Entries supplied START

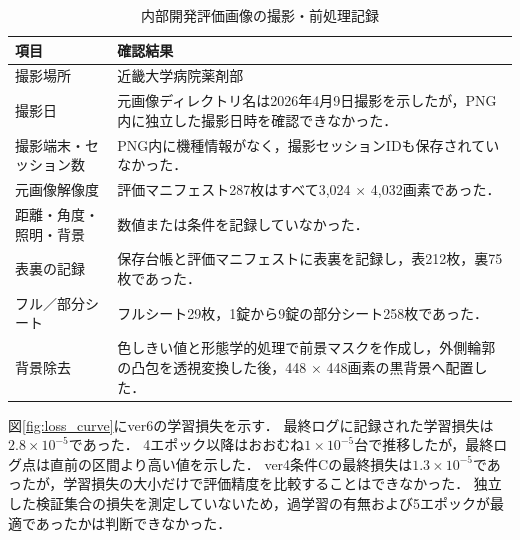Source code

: \documentclass[uplatex,dvipdfmx]{jsarticle}
\begin{document}
\begin{table}[htbp]
  \centering
  \caption{内部開発評価画像の撮影・前処理記録}
  \label{tab:capture_conditions}
  \small
  \begin{tabular}{|p{4.0cm}|p{8.2cm}|}
    \hline
    項目 & 確認結果 \\ \hline
    撮影場所 & 近畿大学病院薬剤部 \\ \hline
    撮影日 & 元画像ディレクトリ名は2026年4月9日撮影を示したが，PNG内に独立した撮影日時を確認できなかった． \\ \hline
    撮影端末・セッション数 & PNG内に機種情報がなく，撮影セッションIDも保存されていなかった． \\ \hline
    元画像解像度 & 評価マニフェスト287枚はすべて3,024 $\times$ 4,032画素であった． \\ \hline
    距離・角度・照明・背景 & 数値または条件を記録していなかった． \\ \hline
    表裏の記録 & 保存台帳と評価マニフェストに表裏を記録し，表212枚，裏75枚であった． \\ \hline
    フル／部分シート & フルシート29枚，1錠から9錠の部分シート258枚であった． \\ \hline
    背景除去 & 色しきい値と形態学的処理で前景マスクを作成し，外側輪郭の凸包を透視変換した後，448 $\times$ 448画素の黒背景へ配置した． \\ \hline
  \end{tabular}
\end{table}

図\ref{fig:loss_curve}にver6の学習損失を示す．
最終ログに記録された学習損失は$2.8 \times 10^{-5}$であった．
4エポック以降はおおむね$1 \times 10^{-5}$台で推移したが，最終ログ点は直前の区間より高い値を示した．
ver4条件Cの最終損失は$1.3 \times 10^{-5}$であったが，学習損失の大小だけで評価精度を比較することはできなかった．
独立した検証集合の損失を測定していないため，過学習の有無および5エポックが最適であったかは判断できなかった．
\end{document}
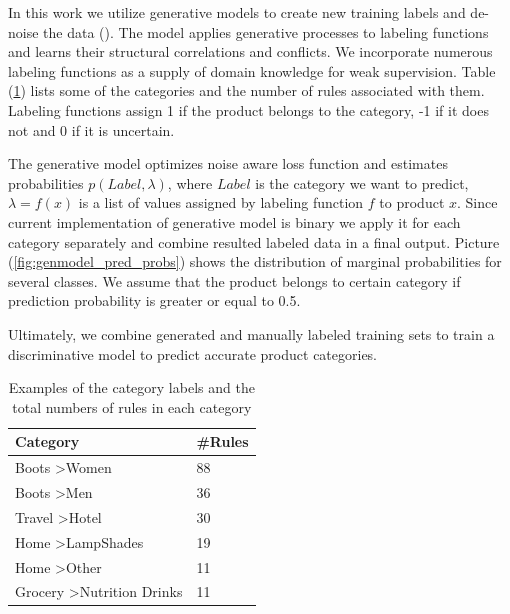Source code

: 
In this work we utilize generative models to create new training labels and de-noise the data (\cite{genmodels}).
The model applies generative processes to labeling functions and learns their structural correlations and conflicts.
We incorporate numerous labeling functions as a supply of domain knowledge for weak supervision. Table (\ref{tab:numrules})
lists some of the categories and the number of rules associated with them. Labeling functions assign 1 if the product belongs
to the category, -1 if it does not and 0 if it is uncertain\cite{genmodels}.

The generative model optimizes noise aware loss function and estimates probabilities $p(Label, \lambda)$,
where $Label$ is the category we want to predict, $\lambda = f(x)$ is a list of values assigned by labeling
function $f$ to product $x$.  Since current implementation of generative model is binary we apply it for each
category separately and combine resulted labeled data in a final output. Picture (\ref{fig:genmodel_pred_probs}) shows
the distribution of marginal probabilities for several classes. We assume that the product belongs to certain category if
prediction probability is greater or equal to 0.5.

Ultimately, we combine generated and manually labeled training sets to train a discriminative model to predict accurate product categories.

\begin{table}
  \caption{Examples of the category labels and the total numbers of rules in each category}
  \label{tab:numrules}
  \begin{tabular}{ll}
    \toprule
    Category & \#Rules\\
    \midrule
    Boots \textgreater Women &	88	\\
    Boots \textgreater Men	& 36 \\
 	Travel \textgreater Hotel & 30 \\
 	Home \textgreater LampShades & 19 \\
 	Home \textgreater Other & 11 \\
 	Grocery \textgreater Nutrition Drinks & 11 \\
    \bottomrule
  \end{tabular}
\end{table}

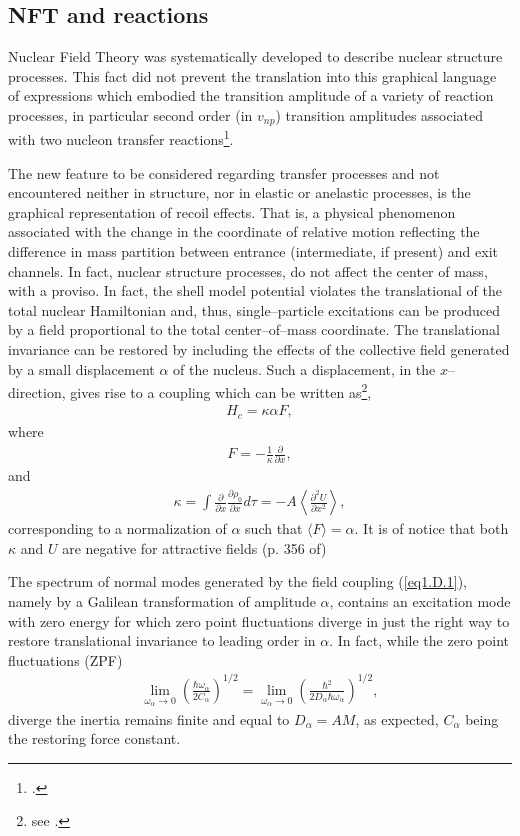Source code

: \begin{subappendices}
\section{NFT and reactions}\label{App1.D}
Nuclear Field Theory was systematically developed to describe nuclear structure processes. This fact did not prevent the translation into this graphical language of expressions which embodied the transition amplitude of a variety of reaction processes, in particular second order (in $v_{np}$) transition amplitudes associated with two nucleon transfer reactions\footnote{\cite{Broglia:75}.}.


The new feature to be considered regarding transfer processes and not encountered neither in structure, nor in elastic or anelastic processes, is the graphical representation of recoil effects. That is, a physical phenomenon associated with the change in the coordinate of relative motion reflecting the difference in mass partition between entrance (intermediate, if present) and exit channels. In fact, nuclear structure processes, do not affect the center of mass, with a proviso. In fact, the shell model potential violates the translational of the total nuclear Hamiltonian and, thus, single--particle excitations can be produced by a field proportional to the total center--of--mass coordinate. The translational invariance can be restored by including  the effects of the collective field generated by a small displacement $\alpha$ of the nucleus. Such a displacement, in the $x$--direction, gives rise to a coupling which can be written as\footnote{\label{foot63}see \cite{Bohr:75}.},
\begin{align}\label{eq1.D.1}
H_{c}=\kappa\alpha F,
\end{align}
where 
\begin{align}\label{eq1.D.2}
F=-\frac{1}{\kappa}\frac{\partial}{\partial x},
\end{align}
and
\begin{align}\label{eq1.D.3}
\kappa=\int\frac{\partial}{\partial x}\frac{\partial \rho_0}{\partial x}d\tau=-A\left\langle\frac{\partial^2U}{\partial x^2}\right\rangle,
\end{align}
corresponding to a normalization of $\alpha$ such that $\langle F\rangle=\alpha$. It is of notice that both $\kappa$ and $U$ are negative for attractive fields (p. 356 of\footnotemark[\ref{foot63}])


The spectrum  of normal modes generated by the field coupling (\ref{eq1.D.1}), namely by a Galilean transformation of amplitude $\alpha$, contains an excitation mode with zero energy for which zero point fluctuations diverge in just the right way to restore translational invariance to leading order in $\alpha$. In fact, while the zero point fluctuations (ZPF)
\begin{align}\label{eq1.D.4}
\lim_{\omega_\alpha\to 0}\left(\frac{\hbar\omega_\alpha}{2C_\alpha}\right)^{1/2}=\lim_{\omega_\alpha\rightarrow 0}\left(\frac{\hbar^2}{2D_\alpha\hbar\omega_\alpha}\right)^{1/2},
\end{align}
diverge the inertia remains finite and equal to $D_\alpha=AM$, as expected, $C_\alpha$ being the restoring force constant.



\end{subappendices}
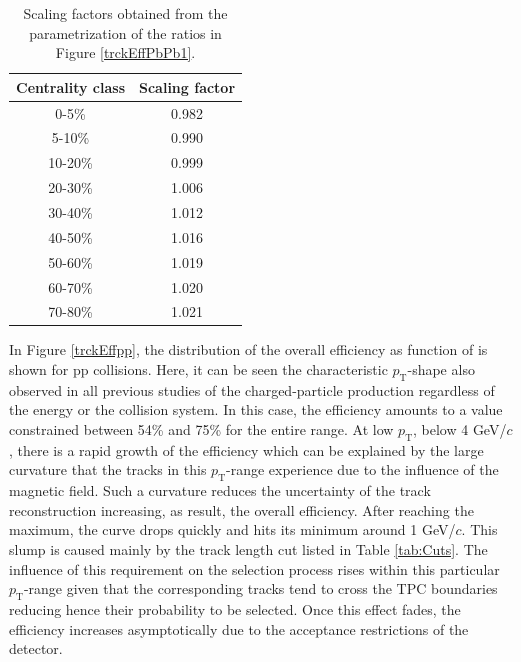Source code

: \documentclass[12pt,a4paper]{report}
\begin{document}
\begin{table}[tb!]
\centering
\renewcommand{\arraystretch}{1.5}
\begin{tabular}{|c|c|}
\toprule
\rowcolor{headerBlue} \textbf{Centrality class} &  \textbf{Scaling factor}\\
\midrule
0-5\%	&	0.982	 \\
5-10\%	&	0.990	 \\
10-20\%	&	0.999	 \\
20-30\%	&	1.006	 \\
30-40\%	&	1.012	 \\
40-50\%	&	1.016	 \\
50-60\%	&	1.019	 \\
60-70\%	&	1.020	 \\
70-80\%	&	1.021	 \\
\bottomrule
\end{tabular}
\caption{Scaling factors obtained from the parametrization of the ratios in Figure \ref{trckEffPbPb1}.}
\label{tab:ScalingFactors}
\end{table} 
In Figure \ref{trckEffpp}, the distribution of the overall efficiency as function of \pt is shown for pp collisions. Here, it can be seen the characteristic $p_\text{T}$-shape also observed in all previous studies of the charged-particle production regardless of the energy or the collision system. In this case, the efficiency amounts to a value constrained between 54\% and 75\% for the entire \pt range. At low $p_\text{T}$, below 4 GeV/$c$, there is a rapid growth of the efficiency which can be explained by the large curvature that the tracks in this $p_\text{T}$-range experience due to the influence of the magnetic field. Such a  curvature reduces the uncertainty of the track reconstruction increasing, as result, the overall efficiency. After reaching the maximum, the curve drops quickly and hits its minimum around 1 GeV/$c$. This slump is caused mainly by the track length cut listed in Table \ref{tab:Cuts}. The influence of this requirement on the selection process rises within this particular $p_\text{T}$-range given that the corresponding tracks tend to cross the TPC boundaries reducing hence their probability to be selected. Once this effect fades, the efficiency increases asymptotically due to the acceptance restrictions of the detector.\\
\end{document}
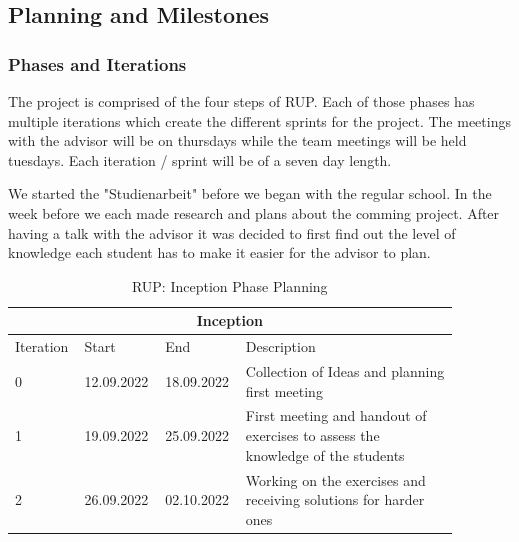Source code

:\subsection{Planning and Milestones}

\subsubsection*{Phases and Iterations}
The project is comprised of the four steps of RUP. Each of those phases has multiple iterations which create the different sprints for the project. The meetings with the advisor will be on thursdays while the team meetings will be held tuesdays. Each iteration / sprint will be of a seven day length.

\noindent We started the "Studienarbeit" before we began with the regular school. In the week before we each made research and plans about the comming project. After having a talk with the advisor it was decided to first find out the level of knowledge each student has to make it easier for the advisor to plan.
\begin{table}[H]
    \centering
    \begin{tabular}{|p{0.12\linewidth}|p{0.15\linewidth}|p{0.15\linewidth}|p{0.46\linewidth}|}
        \hline
        \multicolumn{4}{||c||}{\textbf{Inception}} \\
        \hline \hline
        Iteration & Start & End & Description \\
        \hline \hline
        0 & 12.09.2022 & 18.09.2022 & Collection of Ideas and planning first meeting\\
        \hline
        1 & 19.09.2022 & 25.09.2022 & First meeting and handout of exercises to assess the knowledge of the students \\
        \hline
        2 & 26.09.2022 & 02.10.2022 & Working on the exercises and receiving solutions for harder ones \\
        \hline
    \end{tabular}
    \caption{RUP: Inception Phase Planning}
    \label{inception_table}
\end{table}

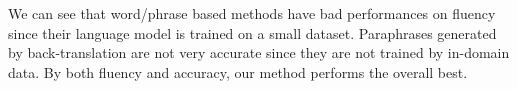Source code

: We can see that word/phrase based methods have bad performances on fluency since their language model is trained on a small dataset. Paraphrases generated by back-translation are not very accurate since they are not trained by in-domain data. By both fluency and accuracy, our method performs the overall best.
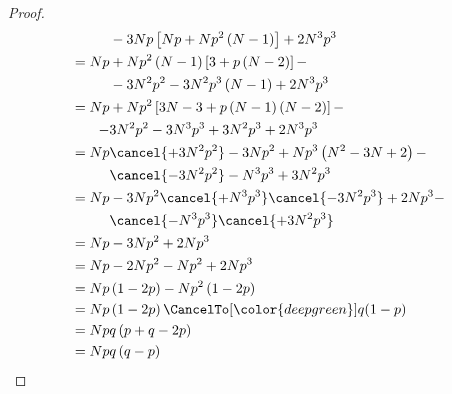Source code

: \begin{prob}
\begin{sol}
\begin{proof}
\begin{align}
       		   &-3Np\left[Np+Np^2\left(N-1\right)\right]+2N^3p^3\nonumber \\
		=Np&+Np^2\left(N-1\right)\left[3+p\left(N-2\right)\right]-\nonumber \\
       		   &-3N^2p^2-3N^2p^3\left(N-1\right)+2N^3p^3\nonumber \\
		=Np&+Np^2\left[3N-3+p\left(N-1\right)\left(N-2\right)\right]-\nonumber \\
			  -&3N^2p^2-3N^3p^3+3N^2p^3+2N^3p^3\nonumber \\
		=Np&\cancel{+3N^2p^2}-3Np^2+Np^3\left(N^2-3N+2\right)-\nonumber \\
               &\cancel{-3N^2p^2}-N^3p^3+3N^2p^3\nonumber \\
		=Np&-3Np^2\cancel{+N^3p^3}\cancel{-3N^2p^3}+2Np^3-\nonumber \\
               &\cancel{-N^3p^3}\cancel{+3N^2p^3}\nonumber \\
		=Np&-3Np^2+2Np^3\nonumber \\
		=Np&-2Np^2-Np^2+2Np^3\nonumber \\
		=Np&\left(1-2p\right)-Np^2\left(1-2p\right)\nonumber \\
		=Np&\left(1-2p\right)\CancelTo[\color{deepgreen}]{q}{\left(1-p\right)}\nonumber \\
		=Np&q\left(p+q-2p\right)\nonumber \\
		=Np&q\left(q-p\right)
	\end{align}
\end{proof}
\end{sol}
\end{prob}
\newpage
{}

Entries supplied END

» Work instructions
Every line above that holds the string "associated" counts once; give the total and nothing more.

» Solved problem
3